Records to use below:

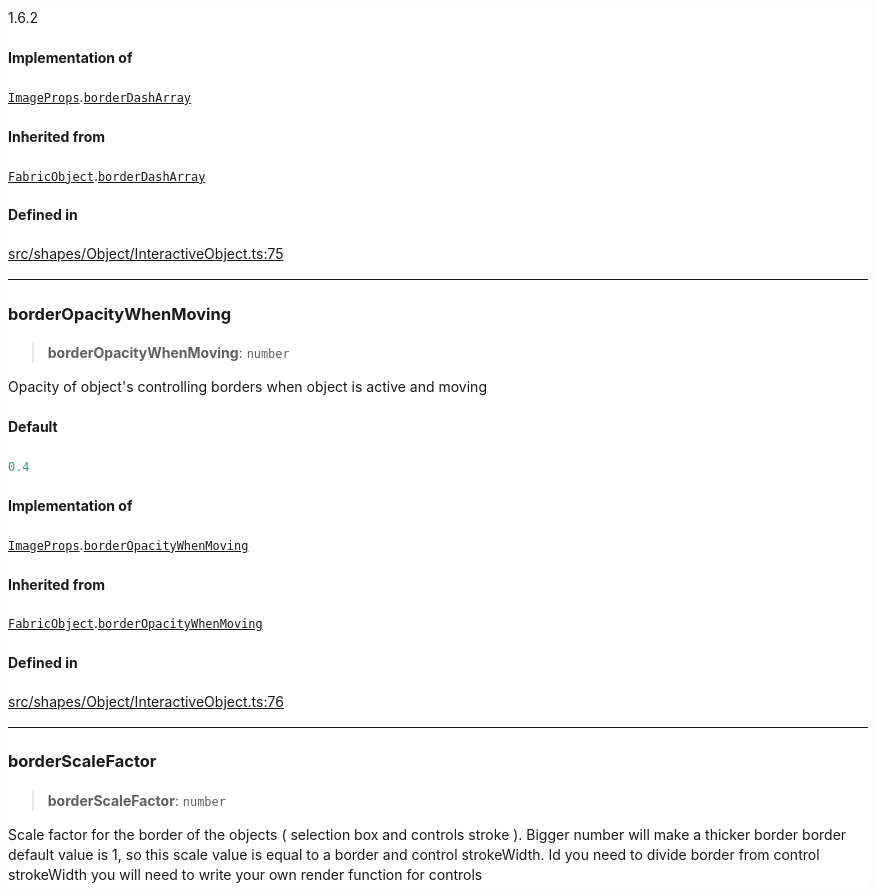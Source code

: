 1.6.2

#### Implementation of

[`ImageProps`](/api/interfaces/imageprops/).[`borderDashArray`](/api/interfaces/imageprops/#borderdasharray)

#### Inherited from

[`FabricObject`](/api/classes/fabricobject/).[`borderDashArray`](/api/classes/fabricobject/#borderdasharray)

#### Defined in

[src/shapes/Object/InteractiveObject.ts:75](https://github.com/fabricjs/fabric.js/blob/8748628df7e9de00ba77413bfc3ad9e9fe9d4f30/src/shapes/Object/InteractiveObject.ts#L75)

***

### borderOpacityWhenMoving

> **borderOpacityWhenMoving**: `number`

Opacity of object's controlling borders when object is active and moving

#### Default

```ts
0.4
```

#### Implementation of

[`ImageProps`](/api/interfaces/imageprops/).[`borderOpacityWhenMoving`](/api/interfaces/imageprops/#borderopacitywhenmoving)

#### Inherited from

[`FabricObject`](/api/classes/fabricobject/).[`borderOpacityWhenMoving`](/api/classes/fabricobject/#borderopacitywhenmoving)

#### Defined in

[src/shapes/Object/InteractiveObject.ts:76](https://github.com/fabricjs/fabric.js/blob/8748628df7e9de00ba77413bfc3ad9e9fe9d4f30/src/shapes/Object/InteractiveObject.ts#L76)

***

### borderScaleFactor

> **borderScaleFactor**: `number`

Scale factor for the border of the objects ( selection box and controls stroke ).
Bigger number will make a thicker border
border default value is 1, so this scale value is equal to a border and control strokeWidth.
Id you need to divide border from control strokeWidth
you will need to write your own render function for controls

End of Records to use.

Work to complete. All lines above that contain the word "borderDashArray" are to be copied.

Solution to this task.
[`ImageProps`](/api/interfaces/imageprops/).[`borderDashArray`](/api/interfaces/imageprops/#borderdasharray)
[`FabricObject`](/api/classes/fabricobject/).[`borderDashArray`](/api/classes/fabricobject/#borderdasharray)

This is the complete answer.